▸ **Work task**
The complete listing should be copied out exactly.
※
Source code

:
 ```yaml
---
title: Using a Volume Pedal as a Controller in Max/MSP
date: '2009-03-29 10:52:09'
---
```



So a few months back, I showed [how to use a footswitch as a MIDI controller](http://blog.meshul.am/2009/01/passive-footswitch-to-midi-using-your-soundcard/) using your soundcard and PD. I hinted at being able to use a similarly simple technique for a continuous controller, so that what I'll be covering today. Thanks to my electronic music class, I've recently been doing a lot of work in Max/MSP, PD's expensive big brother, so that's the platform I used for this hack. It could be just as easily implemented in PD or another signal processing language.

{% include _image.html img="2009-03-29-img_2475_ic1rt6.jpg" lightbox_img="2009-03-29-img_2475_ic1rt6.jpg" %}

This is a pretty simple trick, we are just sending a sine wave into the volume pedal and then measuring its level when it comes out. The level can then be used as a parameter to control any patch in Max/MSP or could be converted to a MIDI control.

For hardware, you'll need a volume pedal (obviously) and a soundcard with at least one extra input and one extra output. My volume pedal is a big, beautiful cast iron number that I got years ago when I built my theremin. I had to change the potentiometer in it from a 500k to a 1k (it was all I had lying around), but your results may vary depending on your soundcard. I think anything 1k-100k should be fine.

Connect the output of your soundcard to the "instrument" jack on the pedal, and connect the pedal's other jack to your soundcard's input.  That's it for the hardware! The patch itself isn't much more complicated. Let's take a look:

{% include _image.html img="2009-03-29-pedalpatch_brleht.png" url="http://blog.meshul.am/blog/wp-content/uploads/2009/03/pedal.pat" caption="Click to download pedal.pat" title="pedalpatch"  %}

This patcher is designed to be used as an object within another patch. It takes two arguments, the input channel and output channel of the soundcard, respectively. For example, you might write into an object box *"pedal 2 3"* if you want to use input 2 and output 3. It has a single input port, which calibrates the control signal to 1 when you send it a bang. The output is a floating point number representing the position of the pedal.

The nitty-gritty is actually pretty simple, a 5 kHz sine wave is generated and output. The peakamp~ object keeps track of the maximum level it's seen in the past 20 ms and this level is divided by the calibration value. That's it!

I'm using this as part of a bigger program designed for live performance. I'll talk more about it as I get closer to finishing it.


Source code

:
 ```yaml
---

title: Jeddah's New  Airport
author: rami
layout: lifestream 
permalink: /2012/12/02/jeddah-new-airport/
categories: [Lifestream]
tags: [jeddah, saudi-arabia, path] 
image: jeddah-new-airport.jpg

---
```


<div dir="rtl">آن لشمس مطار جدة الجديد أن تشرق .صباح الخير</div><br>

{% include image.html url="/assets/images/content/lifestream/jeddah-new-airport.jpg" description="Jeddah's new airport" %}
※
▸ **Solution to this task**
Source code

:
 ```yaml
---
title: Using a Volume Pedal as a Controller in Max/MSP
date: '2009-03-29 10:52:09'
---
```



So a few months back, I showed [how to use a footswitch as a MIDI controller](http://blog.meshul.am/2009/01/passive-footswitch-to-midi-using-your-soundcard/) using your soundcard and PD. I hinted at being able to use a similarly simple technique for a continuous controller, so that what I'll be covering today. Thanks to my electronic music class, I've recently been doing a lot of work in Max/MSP, PD's expensive big brother, so that's the platform I used for this hack. It could be just as easily implemented in PD or another signal processing language.

{% include _image.html img="2009-03-29-img_2475_ic1rt6.jpg" lightbox_img="2009-03-29-img_2475_ic1rt6.jpg" %}

This is a pretty simple trick, we are just sending a sine wave into the volume pedal and then measuring its level when it comes out. The level can then be used as a parameter to control any patch in Max/MSP or could be converted to a MIDI control.

For hardware, you'll need a volume pedal (obviously) and a soundcard with at least one extra input and one extra output. My volume pedal is a big, beautiful cast iron number that I got years ago when I built my theremin. I had to change the potentiometer in it from a 500k to a 1k (it was all I had lying around), but your results may vary depending on your soundcard. I think anything 1k-100k should be fine.

Connect the output of your soundcard to the "instrument" jack on the pedal, and connect the pedal's other jack to your soundcard's input.  That's it for the hardware! The patch itself isn't much more complicated. Let's take a look:

{% include _image.html img="2009-03-29-pedalpatch_brleht.png" url="http://blog.meshul.am/blog/wp-content/uploads/2009/03/pedal.pat" caption="Click to download pedal.pat" title="pedalpatch"  %}

This patcher is designed to be used as an object within another patch. It takes two arguments, the input channel and output channel of the soundcard, respectively. For example, you might write into an object box *"pedal 2 3"* if you want to use input 2 and output 3. It has a single input port, which calibrates the control signal to 1 when you send it a bang. The output is a floating point number representing the position of the pedal.

The nitty-gritty is actually pretty simple, a 5 kHz sine wave is generated and output. The peakamp~ object keeps track of the maximum level it's seen in the past 20 ms and this level is divided by the calibration value. That's it!

I'm using this as part of a bigger program designed for live performance. I'll talk more about it as I get closer to finishing it.


Source code

:
 ```yaml
---

title: Jeddah's New  Airport
author: rami
layout: lifestream 
permalink: /2012/12/02/jeddah-new-airport/
categories: [Lifestream]
tags: [jeddah, saudi-arabia, path] 
image: jeddah-new-airport.jpg

---
```


<div dir="rtl">آن لشمس مطار جدة الجديد أن تشرق .صباح الخير</div><br>

{% include image.html url="/assets/images/content/lifestream/jeddah-new-airport.jpg" description="Jeddah's new airport" %}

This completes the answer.